Celui qui a un rapport charnel ou boit de l’eau pendant deux jours, il lui incombe de rattraper ces deux jours ainsi que deux expiations.
Quant à celui qui mange, boit et a un rapport charnel dans un même jour, il lui incombe de rattraper un jour et une seule expiation. S’il advenait une seconde cause impliquant une seconde expiation après s’être acquitté de la première expiation, il ne lui incombe toujours qu’une seule expiation.
Le statut de l’usage du dentifrice durant le jeûne :
Le critère à retenir sur cette question est le fait que quelque chose parvienne à la gorge depuis la bouche. Si le dentifrice est fort, et qu’une partie accès à la gorge, c’est un annulatif du jeûne. Si le dentifrice est léger, et que le jeûneur parvient à s’en prémunir, alors sa situation est similaire à celui qui goûte la nourriture comme on l’a déjà vu.
L’usage des aérosols (Ventoline) :
Les aérosols et autres traitements respiratoires ont pour principe d’être injecté dans la trachée respiratoire en direction des poumons.
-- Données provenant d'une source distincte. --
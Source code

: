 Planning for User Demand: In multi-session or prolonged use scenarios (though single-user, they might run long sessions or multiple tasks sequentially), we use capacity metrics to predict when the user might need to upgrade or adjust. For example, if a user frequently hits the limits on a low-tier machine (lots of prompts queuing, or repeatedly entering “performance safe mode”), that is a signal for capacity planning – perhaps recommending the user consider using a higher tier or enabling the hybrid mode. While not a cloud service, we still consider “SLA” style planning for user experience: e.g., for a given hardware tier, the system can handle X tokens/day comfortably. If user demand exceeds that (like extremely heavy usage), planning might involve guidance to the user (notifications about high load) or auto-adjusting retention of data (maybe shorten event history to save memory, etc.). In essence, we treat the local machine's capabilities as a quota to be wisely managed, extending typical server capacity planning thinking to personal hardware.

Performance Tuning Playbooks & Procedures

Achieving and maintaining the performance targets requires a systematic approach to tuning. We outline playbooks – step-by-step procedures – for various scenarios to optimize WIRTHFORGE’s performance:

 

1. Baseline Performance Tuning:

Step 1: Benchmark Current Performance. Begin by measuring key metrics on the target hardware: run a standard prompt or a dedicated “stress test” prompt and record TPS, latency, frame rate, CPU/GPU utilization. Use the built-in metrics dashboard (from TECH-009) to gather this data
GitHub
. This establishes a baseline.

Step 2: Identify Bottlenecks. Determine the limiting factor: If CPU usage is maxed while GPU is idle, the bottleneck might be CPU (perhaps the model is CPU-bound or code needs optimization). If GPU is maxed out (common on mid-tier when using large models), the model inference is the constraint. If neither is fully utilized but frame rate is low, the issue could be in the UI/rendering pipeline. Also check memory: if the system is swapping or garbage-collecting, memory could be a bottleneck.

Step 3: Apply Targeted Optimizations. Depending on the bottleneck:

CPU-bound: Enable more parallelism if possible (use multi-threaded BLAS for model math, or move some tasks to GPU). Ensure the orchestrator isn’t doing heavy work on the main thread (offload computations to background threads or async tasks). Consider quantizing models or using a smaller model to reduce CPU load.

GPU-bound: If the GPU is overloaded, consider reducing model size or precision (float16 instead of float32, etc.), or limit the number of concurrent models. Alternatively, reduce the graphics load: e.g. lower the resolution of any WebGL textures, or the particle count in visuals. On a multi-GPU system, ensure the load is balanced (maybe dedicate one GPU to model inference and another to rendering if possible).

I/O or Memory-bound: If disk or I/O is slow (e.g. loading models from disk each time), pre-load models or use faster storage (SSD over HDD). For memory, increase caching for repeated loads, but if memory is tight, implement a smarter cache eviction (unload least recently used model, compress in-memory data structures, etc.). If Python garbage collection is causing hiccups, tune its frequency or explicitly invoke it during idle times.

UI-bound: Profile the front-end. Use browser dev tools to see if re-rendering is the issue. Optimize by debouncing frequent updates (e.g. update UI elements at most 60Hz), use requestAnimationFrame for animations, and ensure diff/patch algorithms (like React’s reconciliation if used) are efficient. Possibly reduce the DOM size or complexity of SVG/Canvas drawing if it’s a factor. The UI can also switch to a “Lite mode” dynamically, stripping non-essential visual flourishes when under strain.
Si celui qui y recourt ne ressent aucun goût dans sa gorge, cela n’annule pas le jeûne. Et ce, tant que l’aérosol ne fonctionne pas à l’eau, car dans ce cas ceci annule.
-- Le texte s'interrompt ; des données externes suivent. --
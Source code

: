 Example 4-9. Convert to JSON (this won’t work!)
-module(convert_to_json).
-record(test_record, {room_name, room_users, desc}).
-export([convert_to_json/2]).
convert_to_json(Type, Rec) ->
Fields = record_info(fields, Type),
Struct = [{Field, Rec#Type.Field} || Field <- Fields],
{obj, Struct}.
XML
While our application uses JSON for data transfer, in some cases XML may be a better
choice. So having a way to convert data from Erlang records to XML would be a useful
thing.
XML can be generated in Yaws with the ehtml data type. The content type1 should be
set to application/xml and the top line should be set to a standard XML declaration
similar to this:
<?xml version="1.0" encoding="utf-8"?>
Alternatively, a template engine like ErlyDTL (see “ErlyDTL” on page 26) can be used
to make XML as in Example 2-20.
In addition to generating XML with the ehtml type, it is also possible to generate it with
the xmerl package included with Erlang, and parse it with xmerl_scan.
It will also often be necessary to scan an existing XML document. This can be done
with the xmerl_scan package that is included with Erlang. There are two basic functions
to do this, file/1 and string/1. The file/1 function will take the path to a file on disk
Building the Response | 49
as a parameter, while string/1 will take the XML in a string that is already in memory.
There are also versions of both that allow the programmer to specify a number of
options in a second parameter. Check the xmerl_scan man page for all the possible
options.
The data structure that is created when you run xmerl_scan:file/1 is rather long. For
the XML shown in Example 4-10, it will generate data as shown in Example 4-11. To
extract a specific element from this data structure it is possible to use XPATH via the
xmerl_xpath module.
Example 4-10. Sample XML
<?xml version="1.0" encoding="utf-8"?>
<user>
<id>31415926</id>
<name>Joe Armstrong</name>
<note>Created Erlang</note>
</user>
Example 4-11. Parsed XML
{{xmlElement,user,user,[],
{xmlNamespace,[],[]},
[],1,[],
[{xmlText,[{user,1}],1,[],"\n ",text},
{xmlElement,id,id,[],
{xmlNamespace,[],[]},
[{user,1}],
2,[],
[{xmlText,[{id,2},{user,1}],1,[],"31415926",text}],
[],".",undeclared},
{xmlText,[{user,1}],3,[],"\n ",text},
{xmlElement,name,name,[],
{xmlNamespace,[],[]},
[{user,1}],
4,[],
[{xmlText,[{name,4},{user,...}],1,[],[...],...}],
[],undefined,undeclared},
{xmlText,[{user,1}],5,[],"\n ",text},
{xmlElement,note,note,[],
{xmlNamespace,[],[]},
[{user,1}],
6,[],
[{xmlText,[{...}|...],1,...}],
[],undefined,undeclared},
L’usage des injections de solutions nutritives :
Elles annulent. Même si ce n’est pas par voie orale et ne parvient pas à l’estomac. Le critère est que cela procure au corps l’effet de l’alimentation, cela part dans le sang et dans les cellules directement sans digestion. C’est permis en situation de nécessité, et ça exige le rattrapage.
Le statut de celui qui voit Ramadan arriver et à qui il reste des jours non-rattrapés du Ramadan précédent :
Celui qui se montre laxiste quant au rattrapage des jours de Ramadan, et qui n’a pas d’excuse qui l’empêchait de les rattraper comme la maladie ou autre, et que le second Ramadan vient à arriver, il lui incombe de nourrir par un mudd pour chaque jour dont il n’a pas réalisé le rattrapage à temps. Il s’en acquitte qu’une seule fois, cela ne se multiplie pas même s’il s’écoule d’autres Ramadan. Mais le rattrapage des jours reste une dette le concernant.
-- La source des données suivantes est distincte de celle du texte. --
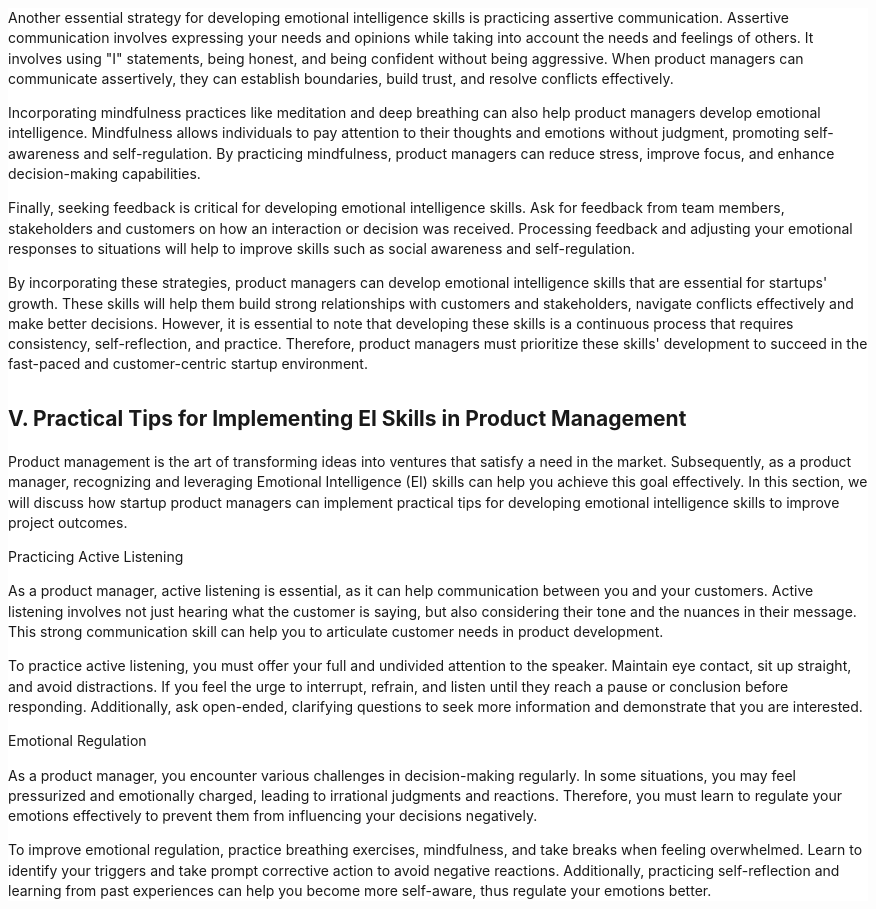 Another essential strategy for developing emotional intelligence skills is practicing assertive communication. Assertive communication involves expressing your needs and opinions while taking into account the needs and feelings of others. It involves using "I" statements, being honest, and being confident without being aggressive. When product managers can communicate assertively, they can establish boundaries, build trust, and resolve conflicts effectively.

Incorporating mindfulness practices like meditation and deep breathing can also help product managers develop emotional intelligence. Mindfulness allows individuals to pay attention to their thoughts and emotions without judgment, promoting self-awareness and self-regulation. By practicing mindfulness, product managers can reduce stress, improve focus, and enhance decision-making capabilities.

Finally, seeking feedback is critical for developing emotional intelligence skills. Ask for feedback from team members, stakeholders and customers on how an interaction or decision was received. Processing feedback and adjusting your emotional responses to situations will help to improve skills such as social awareness and self-regulation. 

By incorporating these strategies, product managers can develop emotional intelligence skills that are essential for startups' growth. These skills will help them build strong relationships with customers and stakeholders, navigate conflicts effectively and make better decisions. However, it is essential to note that developing these skills is a continuous process that requires consistency, self-reflection, and practice. Therefore, product managers must prioritize these skills' development to succeed in the fast-paced and customer-centric startup environment.

## V. Practical Tips for Implementing EI Skills in Product Management

Product management is the art of transforming ideas into ventures that satisfy a need in the market. Subsequently, as a product manager, recognizing and leveraging Emotional Intelligence (EI) skills can help you achieve this goal effectively. In this section, we will discuss how startup product managers can implement practical tips for developing emotional intelligence skills to improve project outcomes.

Practicing Active Listening

As a product manager, active listening is essential, as it can help communication between you and your customers. Active listening involves not just hearing what the customer is saying, but also considering their tone and the nuances in their message. This strong communication skill can help you to articulate customer needs in product development. 

To practice active listening, you must offer your full and undivided attention to the speaker. Maintain eye contact, sit up straight, and avoid distractions. If you feel the urge to interrupt, refrain, and listen until they reach a pause or conclusion before responding. Additionally, ask open-ended, clarifying questions to seek more information and demonstrate that you are interested.

Emotional Regulation

As a product manager, you encounter various challenges in decision-making regularly. In some situations, you may feel pressurized and emotionally charged, leading to irrational judgments and reactions. Therefore, you must learn to regulate your emotions effectively to prevent them from influencing your decisions negatively.

To improve emotional regulation, practice breathing exercises, mindfulness, and take breaks when feeling overwhelmed. Learn to identify your triggers and take prompt corrective action to avoid negative reactions. Additionally, practicing self-reflection and learning from past experiences can help you become more self-aware, thus regulate your emotions better.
Et s’il avait une excuse à la fin du mois de Cha’bân qui l’empêchait une durée correspond aux jours qu’il devait rattraper, alors il n’aura pas à nourrir.
Le statut de celui qui se voit en incapacité de jeûner à cause de son âge avancé ou d’une maladie :
Le décrépit qui est d’un âge avancé et dont le corps n’a plus la vigueur suffisante pour jeûner, il a le droit de rompre, et il lui sera recommandé de nourrir d’un mudd pour chaque jour.
Il en est de même du malade à qui deux médecins musulmans connaisseurs prescrivent de ne pas jeûner, son statut est le même.
Mais si les deux médecins lui interdisent de jeûner en période de canicule, ou durant les jours longs, et qu’il peut rattraper en hiver, il lui incombera alors le rattrapage.